As Newt the squirrel waves nutwards at an indiscernible audience in the distance, a set of eyes is watching him from the shadows of wilted undergrowth a couple of trees away from “Mossy”. The round, black eyes survey the squirrel as Newt stops waving and scampers away nutward, with an extra spring in his step. After the sound of Newt’s pawsteps disappears behind the rustle of dry leaves being disturbed, the eyes reveal their owner as a small figure steps out from the shriveled undergrowth. Reggie the chipmunk stands silently for a moment, with the rising sun illuminating the dormant-until-now radiance of their reddish-brown fur.
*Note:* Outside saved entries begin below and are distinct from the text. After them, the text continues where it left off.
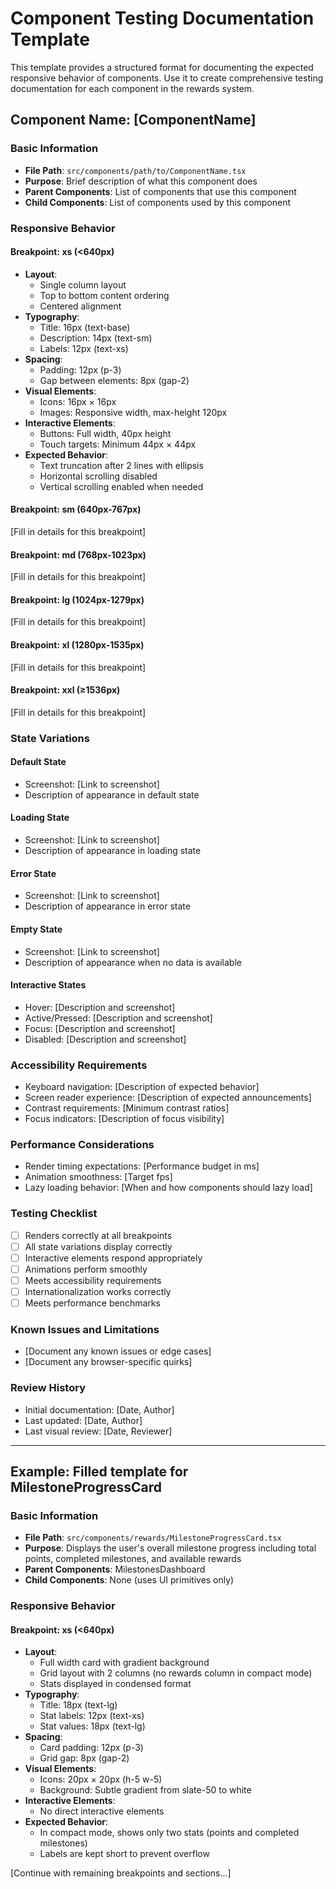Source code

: 
# Component Testing Documentation Template

This template provides a structured format for documenting the expected responsive behavior of components. Use it to create comprehensive testing documentation for each component in the rewards system.

## Component Name: [ComponentName]

### Basic Information
- **File Path**: `src/components/path/to/ComponentName.tsx`
- **Purpose**: Brief description of what this component does
- **Parent Components**: List of components that use this component
- **Child Components**: List of components used by this component

### Responsive Behavior

#### Breakpoint: xs (<640px)
- **Layout**: 
  - Single column layout
  - Top to bottom content ordering
  - Centered alignment
- **Typography**:
  - Title: 16px (text-base)
  - Description: 14px (text-sm)
  - Labels: 12px (text-xs)
- **Spacing**:
  - Padding: 12px (p-3)
  - Gap between elements: 8px (gap-2)
- **Visual Elements**:
  - Icons: 16px × 16px
  - Images: Responsive width, max-height 120px
- **Interactive Elements**:
  - Buttons: Full width, 40px height
  - Touch targets: Minimum 44px × 44px
- **Expected Behavior**:
  - Text truncation after 2 lines with ellipsis
  - Horizontal scrolling disabled
  - Vertical scrolling enabled when needed

#### Breakpoint: sm (640px-767px)
[Fill in details for this breakpoint]

#### Breakpoint: md (768px-1023px)
[Fill in details for this breakpoint]

#### Breakpoint: lg (1024px-1279px)
[Fill in details for this breakpoint]

#### Breakpoint: xl (1280px-1535px)
[Fill in details for this breakpoint]

#### Breakpoint: xxl (≥1536px)
[Fill in details for this breakpoint]

### State Variations

#### Default State
- Screenshot: [Link to screenshot]
- Description of appearance in default state

#### Loading State
- Screenshot: [Link to screenshot]
- Description of appearance in loading state

#### Error State
- Screenshot: [Link to screenshot]
- Description of appearance in error state

#### Empty State
- Screenshot: [Link to screenshot]
- Description of appearance when no data is available

#### Interactive States
- Hover: [Description and screenshot]
- Active/Pressed: [Description and screenshot]
- Focus: [Description and screenshot]
- Disabled: [Description and screenshot]

### Accessibility Requirements
- Keyboard navigation: [Description of expected behavior]
- Screen reader experience: [Description of expected announcements]
- Contrast requirements: [Minimum contrast ratios]
- Focus indicators: [Description of focus visibility]

### Performance Considerations
- Render timing expectations: [Performance budget in ms]
- Animation smoothness: [Target fps]
- Lazy loading behavior: [When and how components should lazy load]

### Testing Checklist
- [ ] Renders correctly at all breakpoints
- [ ] All state variations display correctly
- [ ] Interactive elements respond appropriately
- [ ] Animations perform smoothly
- [ ] Meets accessibility requirements
- [ ] Internationalization works correctly
- [ ] Meets performance benchmarks

### Known Issues and Limitations
- [Document any known issues or edge cases]
- [Document any browser-specific quirks]

### Review History
- Initial documentation: [Date, Author]
- Last updated: [Date, Author]
- Last visual review: [Date, Reviewer]

---

## Example: Filled template for MilestoneProgressCard

### Basic Information
- **File Path**: `src/components/rewards/MilestoneProgressCard.tsx`
- **Purpose**: Displays the user's overall milestone progress including total points, completed milestones, and available rewards
- **Parent Components**: MilestonesDashboard
- **Child Components**: None (uses UI primitives only)

### Responsive Behavior

#### Breakpoint: xs (<640px)
- **Layout**: 
  - Full width card with gradient background
  - Grid layout with 2 columns (no rewards column in compact mode)
  - Stats displayed in condensed format
- **Typography**:
  - Title: 18px (text-lg)
  - Stat labels: 12px (text-xs)
  - Stat values: 18px (text-lg)
- **Spacing**:
  - Card padding: 12px (p-3)
  - Grid gap: 8px (gap-2)
- **Visual Elements**:
  - Icons: 20px × 20px (h-5 w-5)
  - Background: Subtle gradient from slate-50 to white
- **Interactive Elements**:
  - No direct interactive elements
- **Expected Behavior**:
  - In compact mode, shows only two stats (points and completed milestones)
  - Labels are kept short to prevent overflow

[Continue with remaining breakpoints and sections...]

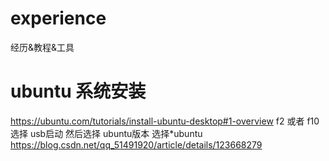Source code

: # experience
经历&amp;教程&amp;工具

# ubuntu 系统安装
https://ubuntu.com/tutorials/install-ubuntu-desktop#1-overview
f2 或者 f10 选择 usb启动 然后选择 ubuntu版本  选择*ubuntu
https://blog.csdn.net/qq_51491920/article/details/123668279
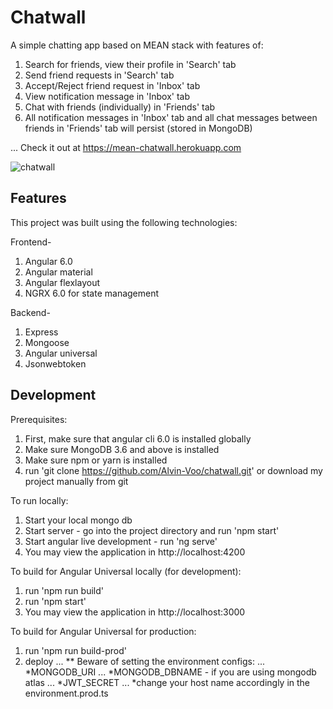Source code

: # Chatwall

A simple chatting app based on MEAN stack with features of:

1. Search for friends, view their profile in 'Search' tab
2. Send friend requests in 'Search' tab
3. Accept/Reject friend request in 'Inbox' tab
4. View notification message in 'Inbox' tab
5. Chat with friends (individually) in 'Friends' tab
6. All notification messages in 'Inbox' tab and all chat messages between friends in 'Friends' tab will persist (stored in MongoDB)

... Check it out at https://mean-chatwall.herokuapp.com

![chatwall](https://github.com/Alvin-Voo/chatwall/blob/master/demo1.gif "chatwall")

## Features

This project was built using the following technologies:

Frontend-
1. Angular 6.0
2. Angular material
3. Angular flexlayout
4. NGRX 6.0 for state management

Backend-
1. Express
2. Mongoose
3. Angular universal
4. Jsonwebtoken

## Development

Prerequisites:
1. First, make sure that angular cli 6.0 is installed globally
2. Make sure MongoDB 3.6 and above is installed
3. Make sure npm or yarn is installed
4. run 'git clone https://github.com/Alvin-Voo/chatwall.git' or download my project manually from git

To run locally:
1. Start your local mongo db
2. Start server - go into the project directory and run 'npm start'
3. Start angular live development - run 'ng serve'
4. You may view the application in http://localhost:4200

To build for Angular Universal locally (for development):
1. run 'npm run build'
2. run 'npm start'
3. You may view the application in http://localhost:3000

To build for Angular Universal for production:
1. run 'npm run build-prod'
2. deploy
... ** Beware of setting the environment configs:
... *MONGODB_URI
... *MONGODB_DBNAME - if you are using mongodb atlas
... *JWT_SECRET
... *change your host name accordingly in the environment.prod.ts
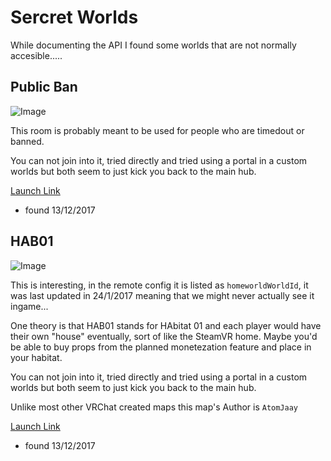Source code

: # Sercret Worlds

While documenting the API I found some worlds that are not normally accesible.....

## Public Ban

![Image](https://api.vrchat.cloud/api/1/file/file_d338ef0f-3d4c-4106-ad60-7d88762b0940/1/file)

This room is probably meant to be used for people who are timedout or banned. 

You can not join into it, tried directly and tried using a portal in a custom worlds but both seem to just kick you back to the main hub.

[Launch Link](https://vrchat.net/launch?worldId=wrld_5b89c79e-c340-4510-be1b-476e9fcdedcc)

- found 13/12/2017

## HAB01

![Image](https://s3-us-west-2.amazonaws.com/vrc-uploads/images/image_1200x900_2016-09-22_15-31-54.png)

This is interesting, in the remote config it is listed as `homeworldWorldId`, it was last updated in 24/1/2017 meaning that we might never actually see it ingame...

One theory is that HAB01 stands for HAbitat 01 and each player would have their own "house" eventually, sort of like the SteamVR home. Maybe you'd be able to buy props from the planned monetezation feature and place in your habitat.

You can not join into it, tried directly and tried using a portal in a custom worlds but both seem to just kick you back to the main hub.

Unlike most other VRChat created maps this map's Author is `AtomJaay`

[Launch Link](https://vrchat.net/launch?worldId=a57c0d11-46cc-4ce6-b6ac-d029a6569a37)

- found 13/12/2017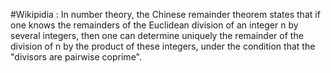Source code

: #Wikipidia :
In number theory, the Chinese remainder theorem states that if one knows the remainders of the Euclidean division
of an integer n by several integers, then one can determine uniquely the remainder of the division of n by the product
of these integers, under the condition that the "divisors are pairwise coprime".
Their eyes have shifted to the large hole near the top of a particular tree, “Mossy”, as they heard that squirrel named it. Reggie knows that it is not prudent to trespass across squirrel grounds as the chipmunk-squirrel dispute over access to the holly berries has been souring as of late. Still, they kind of want to find out what’s in that hole. During springtime, squirrels dig up quite a lot of treats. “One look and then I’ll go. No one will know anything; it’ll be fineee!!”